Extract the complete listing and repeat it word for word.
---- Data for this task
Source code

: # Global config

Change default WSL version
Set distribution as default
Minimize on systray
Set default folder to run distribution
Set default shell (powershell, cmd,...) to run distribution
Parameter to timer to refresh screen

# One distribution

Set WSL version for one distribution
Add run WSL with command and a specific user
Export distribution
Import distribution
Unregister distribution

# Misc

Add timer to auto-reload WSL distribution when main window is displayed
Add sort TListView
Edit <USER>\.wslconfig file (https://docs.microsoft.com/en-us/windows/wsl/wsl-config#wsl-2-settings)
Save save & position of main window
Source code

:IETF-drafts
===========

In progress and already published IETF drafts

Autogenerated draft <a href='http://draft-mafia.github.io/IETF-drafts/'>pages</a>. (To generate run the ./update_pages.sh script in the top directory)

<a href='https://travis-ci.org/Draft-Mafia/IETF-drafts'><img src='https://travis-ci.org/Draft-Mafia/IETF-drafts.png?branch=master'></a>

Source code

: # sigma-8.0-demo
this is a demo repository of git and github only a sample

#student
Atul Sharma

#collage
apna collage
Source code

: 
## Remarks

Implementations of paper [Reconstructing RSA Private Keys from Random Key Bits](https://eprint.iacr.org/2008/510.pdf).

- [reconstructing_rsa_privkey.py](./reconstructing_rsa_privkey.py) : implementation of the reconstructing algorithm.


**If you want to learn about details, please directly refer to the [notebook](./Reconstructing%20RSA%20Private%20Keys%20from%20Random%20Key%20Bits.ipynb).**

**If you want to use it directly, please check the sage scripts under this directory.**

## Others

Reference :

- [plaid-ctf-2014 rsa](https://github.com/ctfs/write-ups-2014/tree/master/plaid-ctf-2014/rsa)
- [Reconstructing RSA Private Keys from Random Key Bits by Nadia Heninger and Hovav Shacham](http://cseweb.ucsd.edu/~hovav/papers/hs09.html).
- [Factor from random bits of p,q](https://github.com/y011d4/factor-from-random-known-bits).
--------
**Finished exercise**.
Source code

: # Global config

Change default WSL version
Set distribution as default
Minimize on systray
Set default folder to run distribution
Set default shell (powershell, cmd,...) to run distribution
Parameter to timer to refresh screen

# One distribution

Set WSL version for one distribution
Add run WSL with command and a specific user
Export distribution
Import distribution
Unregister distribution

# Misc

Add timer to auto-reload WSL distribution when main window is displayed
Add sort TListView
Edit <USER>\.wslconfig file (https://docs.microsoft.com/en-us/windows/wsl/wsl-config#wsl-2-settings)
Save save & position of main window
Source code

:IETF-drafts
===========

In progress and already published IETF drafts

Autogenerated draft <a href='http://draft-mafia.github.io/IETF-drafts/'>pages</a>. (To generate run the ./update_pages.sh script in the top directory)

<a href='https://travis-ci.org/Draft-Mafia/IETF-drafts'><img src='https://travis-ci.org/Draft-Mafia/IETF-drafts.png?branch=master'></a>

Source code

: # sigma-8.0-demo
this is a demo repository of git and github only a sample

#student
Atul Sharma

#collage
apna collage
Source code

: 
## Remarks

Implementations of paper [Reconstructing RSA Private Keys from Random Key Bits](https://eprint.iacr.org/2008/510.pdf).

- [reconstructing_rsa_privkey.py](./reconstructing_rsa_privkey.py) : implementation of the reconstructing algorithm.


**If you want to learn about details, please directly refer to the [notebook](./Reconstructing%20RSA%20Private%20Keys%20from%20Random%20Key%20Bits.ipynb).**

**If you want to use it directly, please check the sage scripts under this directory.**

## Others

Reference :

- [plaid-ctf-2014 rsa](https://github.com/ctfs/write-ups-2014/tree/master/plaid-ctf-2014/rsa)
- [Reconstructing RSA Private Keys from Random Key Bits by Nadia Heninger and Hovav Shacham](http://cseweb.ucsd.edu/~hovav/papers/hs09.html).
- [Factor from random bits of p,q](https://github.com/y011d4/factor-from-random-known-bits).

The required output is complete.